Reproduce the lines below exactly. Begin with the first, end with the line containing "position_lat: -302650524 semicircles", and leave out the pictures.

### Material supplied
======

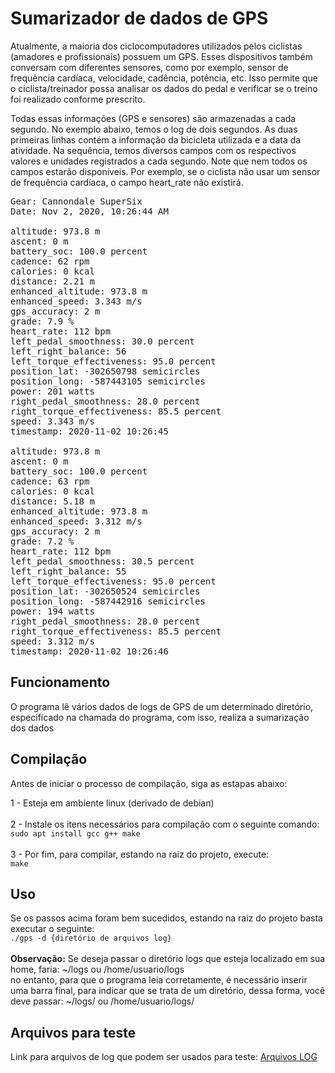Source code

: <h1>Sumarizador de dados de GPS</h1>

<p>Atualmente, a maioria dos ciclocomputadores utilizados pelos ciclistas (amadores e profissionais) possuem um GPS. Esses dispositivos também conversam com diferentes sensores, como por exemplo, sensor de frequência cardíaca, velocidade, cadência, potência, etc. Isso permite que o ciclista/treinador possa analisar os dados do pedal e verificar se o treino foi realizado conforme prescrito.</p>

<p>Todas essas informações (GPS e sensores) são armazenadas a cada segundo. No exemplo abaixo, temos o log de dois segundos. As duas primeiras linhas contém a informação da bicicleta utilizada e a data da atividade. Na sequência, temos diversos campos com os respectivos valores e unidades registrados a cada segundo. Note que nem todos os campos estarão disponíveis. Por exemplo, se o ciclista não usar um sensor de frequência cardíaca, o campo heart_rate não existirá.</p>

<pre class="code">Gear: Cannondale SuperSix
Date: Nov 2, 2020, 10:26:44 AM

altitude: 973.8 m
ascent: 0 m
battery_soc: 100.0 percent
cadence: 62 rpm
calories: 0 kcal
distance: 2.21 m
enhanced_altitude: 973.8 m
enhanced_speed: 3.343 m/s
gps_accuracy: 2 m
grade: 7.9 %
heart_rate: 112 bpm
left_pedal_smoothness: 30.0 percent
left_right_balance: 56
left_torque_effectiveness: 95.0 percent
position_lat: -302650798 semicircles
position_long: -587443105 semicircles
power: 201 watts
right_pedal_smoothness: 28.0 percent
right_torque_effectiveness: 85.5 percent
speed: 3.343 m/s
timestamp: 2020-11-02 10:26:45

altitude: 973.8 m
ascent: 0 m
battery_soc: 100.0 percent
cadence: 63 rpm
calories: 0 kcal
distance: 5.18 m
enhanced_altitude: 973.8 m
enhanced_speed: 3.312 m/s
gps_accuracy: 2 m
grade: 7.2 %
heart_rate: 112 bpm
left_pedal_smoothness: 30.5 percent
left_right_balance: 55
left_torque_effectiveness: 95.0 percent
position_lat: -302650524 semicircles
position_long: -587442916 semicircles
power: 194 watts
right_pedal_smoothness: 28.0 percent
right_torque_effectiveness: 85.5 percent
speed: 3.312 m/s
timestamp: 2020-11-02 10:26:46</pre>

<h2>Funcionamento</h2>
<p>O programa lê vários dados de logs de GPS de um determinado diretório, especificado na chamada do programa, com isso, realiza a sumarização dos dados</p>

<h2>Compilação</h2>
<p>Antes de iniciar o processo de compilação, siga as estapas abaixo:</p>
<p>1 - Esteja em ambiente linux (derivado de debian)<br><br>
2 - Instale os itens necessários para compilação com o seguinte comando:<br>
<code>sudo apt install gcc g++ make</code><br><br>
3 - Por fim, para compilar, estando na raiz do projeto, execute:<br>
<code>make</code></p>

<h2>Uso</h2>
<p>Se os passos acima foram bem sucedidos, estando na raiz do projeto basta executar o seguinte:<br>
<code>./gps -d {diretório de arquivos log}</code><br><br>
<b>Observação:</b> Se deseja passar o diretório logs que esteja localizado em sua home, faria: ~/logs ou /home/usuario/logs<br>
no entanto, para que o programa leia corretamente, é necessário inserir uma barra final, para indicar que se trata de um diretório, dessa forma, você
deve passar: ~/logs/ ou /home/usuario/logs/
</p>

  <h2>Arquivos para teste</h2>
Link para arquivos de log que podem ser usados para teste: 
  <a href="https://www.inf.ufpr.br/lesoliveira/ci1002/log2.tar.gz">Arquivos LOG</a>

======

### Completed task
Source code

: <h1>Sumarizador de dados de GPS</h1>

<p>Atualmente, a maioria dos ciclocomputadores utilizados pelos ciclistas (amadores e profissionais) possuem um GPS. Esses dispositivos também conversam com diferentes sensores, como por exemplo, sensor de frequência cardíaca, velocidade, cadência, potência, etc. Isso permite que o ciclista/treinador possa analisar os dados do pedal e verificar se o treino foi realizado conforme prescrito.</p>

<p>Todas essas informações (GPS e sensores) são armazenadas a cada segundo. No exemplo abaixo, temos o log de dois segundos. As duas primeiras linhas contém a informação da bicicleta utilizada e a data da atividade. Na sequência, temos diversos campos com os respectivos valores e unidades registrados a cada segundo. Note que nem todos os campos estarão disponíveis. Por exemplo, se o ciclista não usar um sensor de frequência cardíaca, o campo heart_rate não existirá.</p>

<pre class="code">Gear: Cannondale SuperSix
Date: Nov 2, 2020, 10:26:44 AM

altitude: 973.8 m
ascent: 0 m
battery_soc: 100.0 percent
cadence: 62 rpm
calories: 0 kcal
distance: 2.21 m
enhanced_altitude: 973.8 m
enhanced_speed: 3.343 m/s
gps_accuracy: 2 m
grade: 7.9 %
heart_rate: 112 bpm
left_pedal_smoothness: 30.0 percent
left_right_balance: 56
left_torque_effectiveness: 95.0 percent
position_lat: -302650798 semicircles
position_long: -587443105 semicircles
power: 201 watts
right_pedal_smoothness: 28.0 percent
right_torque_effectiveness: 85.5 percent
speed: 3.343 m/s
timestamp: 2020-11-02 10:26:45

altitude: 973.8 m
ascent: 0 m
battery_soc: 100.0 percent
cadence: 63 rpm
calories: 0 kcal
distance: 5.18 m
enhanced_altitude: 973.8 m
enhanced_speed: 3.312 m/s
gps_accuracy: 2 m
grade: 7.2 %
heart_rate: 112 bpm
left_pedal_smoothness: 30.5 percent
left_right_balance: 55
left_torque_effectiveness: 95.0 percent
position_lat: -302650524 semicircles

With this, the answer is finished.